The Book Tower in downtown Detroit is an historic architectural treasure, designed in the Italian Renaissance style by Louis Kamper and constructed in 1926. The entrance atrium houses one of the most unique glass installations in the world. At first glance, it appears to be a typical leaded glass dome, comprising lead came and colored glass. Further inspection yields something quite different, quite more special than anything you have seen before. Femenella & Associates President, Art Sr. said, “In my 46 years of restoring great art glass treasures from all over the world, I have never seen one quite like this; spectacular.”
The panels are fabricated from bronze bars that intersect and are bent against the wide dimension to follow the compound curves, forming an open, rigid grid. The background colored, rippled glass is cut to sight size, and dropped into the grid.

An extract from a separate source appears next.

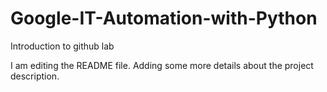 # Google-IT-Automation-with-Python
Introduction to github lab

I am editing the README file. Adding some more details about the project description.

The highlights of the installation, over 6,000 cast pieces of glass in 12 shapes, many weighing as much as 4 lbs., are inserted into the grid. The cast glass reflects and refracts the light into a beautiful dance, illuminating the space. In each corner of every piece of glass there are singular dollops of solder; this is all that holds the glass in place. Each panel is electroplated with copper; the copper is then patinated to simulate ancient bronze.
Femenella & Associates was tasked with restoring the upper dome and to re-create the lower sections employing a few old photographs and a design from the talented ODA team. To accomplish this, they removed and restored the upper existing panels. For the lower section, they made a ¼ scale model to indicate what the finished vaults would look like. They then built a ¼ full size model from wood. On this, the craftsmen bent steel tubing for support. 4,500 custom cast pieces of glass were ordered.